Malgré un environnement variable, tous les champs à l’essai ont répondu de la même façon aux tests de l’équipe de recherche. « On a remarqué que si on réduit la dose d’ELC à 40 ou 50 kg d’azote à l’hectare, on a les mêmes rendements qu’avec 200 kg d’azote d’engrais conventionnel », affirme M. Parent.

En faisant varier la quantité d’azote utilisée, l’ELC et l’engrais conventionnel ont tous deux donné des rendements moyens de 30 tonnes de pommes de terre par hectare.

« On constate donc que les ELC sont meilleurs, parce qu’on peut en mettre moins et obtenir le même rendement », précise le chercheur.

Un avantage économique

L’avantage des ELC dans la culture de pommes de terre est avant tout économique.

« Contrairement au mythe, le prix des ELC est plus avantageux que celui des engrais conventionnels », souligne M. Parent.

Il parle d’environ 2 $ le kilo d’azote pour les ELC, contrairement à autour de 3 $ pour un engrais comme le sulfate d’ammonium, généralement utilisé par les producteurs de pommes de terre.

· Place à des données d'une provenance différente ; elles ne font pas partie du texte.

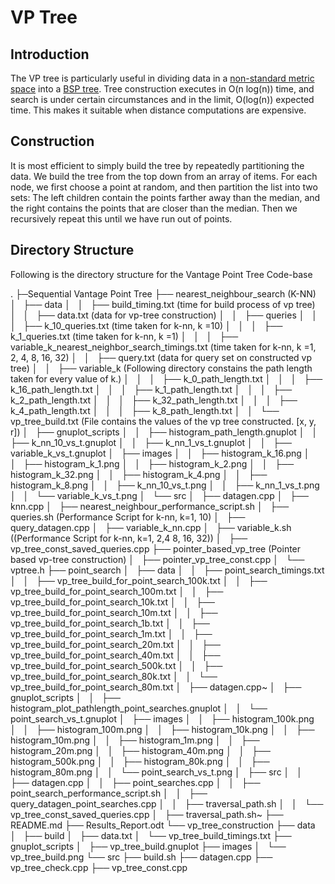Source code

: VP Tree
=======


Introduction
------------
The VP tree is particularly useful in dividing data in a [non-standard metric space](https://en.wikipedia.org/wiki/Metric_space#Examples_of_metric_spaces) into a
[BSP tree](https://en.wikipedia.org/wiki/Binary_space_partitioning).
Tree construction executes in O(n&nbsp;log(n)) time, and search is under certain circumstances and in the limit, O(log(n))
expected time. This makes it suitable when distance computations are expensive.

Construction
------------

It is most efficient to simply build the tree by repeatedly partitioning the data. We build the tree from the top down from an array of items. For each node, we first choose a point at random, and then partition the list into two sets: The left children contain the points farther away than the median, and the right contains the points that are closer than the median. Then we recursively repeat this until we have run out of points. 

Directory Structure
-------------------

Following is the directory structure for the Vantage Point Tree Code-base

.
├─Sequential Vantage Point Tree
├── nearest_neighbour_search (K-NN)
│   ├── data
│   │   ├── build_timing.txt (time for build process of vp tree)
│   │   ├── data.txt (data for vp-tree construction)
│   │   ├── queries
│   │   │   ├── k_10_queries.txt (time taken for k-nn, k =10)
│   │   │   ├── k_1_queries.txt (time taken for k-nn, k =1)
│   │   │   ├── variable_k_nearest_neighbor_search_timings.txt (time taken for k-nn, k =1, 2, 4, 8, 16, 32)
│   │   ├── query.txt (data for query set on constructed vp tree)
│   │   ├── variable_k  (Following directory constains the path length taken for every value of k.)
│   │   │   ├── k_0_path_length.txt
│   │   │   ├── k_16_path_length.txt
│   │   │   ├── k_1_path_length.txt
│   │   │   ├── k_2_path_length.txt
│   │   │   ├── k_32_path_length.txt
│   │   │   ├── k_4_path_length.txt
│   │   │   ├── k_8_path_length.txt
│   │   └── vp_tree_build.txt (File contains the values of the vp tree constructed. [x, y, r])
│   ├── gnuplot_scripts
│   │   ├── histogram_path_length.gnuplot
│   │   ├── k_nn_10_vs_t.gnuplot
│   │   ├── k_nn_1_vs_t.gnuplot
│   │   ├── variable_k_vs_t.gnuplot
│   ├── images
│   │   ├── histogram_k_16.png
│   │   ├── histogram_k_1.png
│   │   ├── histogram_k_2.png
│   │   ├── histogram_k_32.png
│   │   ├── histogram_k_4.png
│   │   ├── histogram_k_8.png
│   │   ├── k_nn_10_vs_t.png
│   │   ├── k_nn_1_vs_t.png
│   │   └── variable_k_vs_t.png
│   └── src
│       ├── datagen.cpp
│       ├── knn.cpp
│       ├── nearest_neighbour_performance_script.sh
│       ├── queries.sh (Performance Script for k-nn, k=1, 10)
│       ├── query_datagen.cpp
│       ├── variable_k_nn.cpp
│       ├── variable_k.sh ((Performance Script for k-nn, k=1, 2,4 8, 16, 32))
│       ├── vp_tree_const_saved_queries.cpp
├── pointer_based_vp_tree (Pointer based vp-tree construction)
│   ├── pointer_vp_tree_const.cpp
│   └── vptree.h
├── point_search
│   ├── data
│   │   ├── point_search_timings.txt
│   │   ├── vp_tree_build_for_point_search_100k.txt
│   │   ├── vp_tree_build_for_point_search_100m.txt
│   │   ├── vp_tree_build_for_point_search_10k.txt
│   │   ├── vp_tree_build_for_point_search_10m.txt
│   │   ├── vp_tree_build_for_point_search_1b.txt
│   │   ├── vp_tree_build_for_point_search_1m.txt
│   │   ├── vp_tree_build_for_point_search_20m.txt
│   │   ├── vp_tree_build_for_point_search_40m.txt
│   │   ├── vp_tree_build_for_point_search_500k.txt
│   │   ├── vp_tree_build_for_point_search_80k.txt
│   │   └── vp_tree_build_for_point_search_80m.txt
│   ├── datagen.cpp~
│   ├── gnuplot_scripts
│   │   ├── histogram_plot_pathlength_point_searches.gnuplot
│   │   └── point_search_vs_t.gnuplot
│   ├── images
│   │   ├── histogram_100k.png
│   │   ├── histogram_100m.png
│   │   ├── histogram_10k.png
│   │   ├── histogram_10m.png
│   │   ├── histogram_1m.png
│   │   ├── histogram_20m.png
│   │   ├── histogram_40m.png
│   │   ├── histogram_500k.png
│   │   ├── histogram_80k.png
│   │   ├── histogram_80m.png
│   │   └── point_search_vs_t.png
│   ├── src
│   │   ├── datagen.cpp
│   │   ├── point_searches.cpp
│   │   ├── point_search_performance_script.sh
│   │   ├── query_datagen_point_searches.cpp
│   │   ├── traversal_path.sh
│   │   └── vp_tree_const_saved_queries.cpp
│   ├── traversal_path.sh~
├── README.md
├── Results_Report.odt
└── vp_tree_construction
    ├── data
    │   ├── build
    │   ├── data.txt
    │   └── vp_tree_build_timings.txt
    ├── gnuplot_scripts
    │   ├── vp_tree_build.gnuplot
    ├── images
    │   └── vp_tree_build.png
    └── src
        ├── build.sh
        ├── datagen.cpp
        ├── vp_tree_check.cpp
        ├── vp_tree_const.cpp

« Notre recherche montre qu’on peut mettre moins d’ELC que d’engrais conventionnels et, en plus, ils sont moins chers », explique-t-il.

Simple à appliquer

Le producteur qui utilise un ELC n’a pas à faire une deuxième application d’engrais quand vient le temps de renchausser la pomme de terre, puisque celui qui a été appliqué lors de la plantation n’aura pas été complètement libéré et lessivé.

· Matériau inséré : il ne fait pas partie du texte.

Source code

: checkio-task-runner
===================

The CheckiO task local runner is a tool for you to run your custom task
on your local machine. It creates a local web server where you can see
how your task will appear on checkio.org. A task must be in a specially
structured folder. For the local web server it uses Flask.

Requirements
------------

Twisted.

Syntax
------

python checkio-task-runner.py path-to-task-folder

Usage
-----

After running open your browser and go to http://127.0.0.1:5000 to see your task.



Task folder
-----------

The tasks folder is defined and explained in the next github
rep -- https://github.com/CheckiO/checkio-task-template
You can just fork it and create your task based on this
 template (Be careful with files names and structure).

« C’est beaucoup plus simple ainsi. On n’a pas besoin d’estimer la deuxième quantité d’engrais à appliquer selon la pluie qui est tombée en début de saison », illustre Gaétan Parent.

Le producteur devra toutefois ajuster ses formules d’engrais en conséquence, prévient le chercheur. « Sinon, il devra avoir deux boîtes à engrais. Une pour l’azote et l’autre pour le reste. »

Les essais réalisés par l’équipe d’AAC ont été faits sur des Goldrush. Gaétan Parent ne connaît donc que l’impact des ELC sur des pommes de terre destinées à un marché spécifique.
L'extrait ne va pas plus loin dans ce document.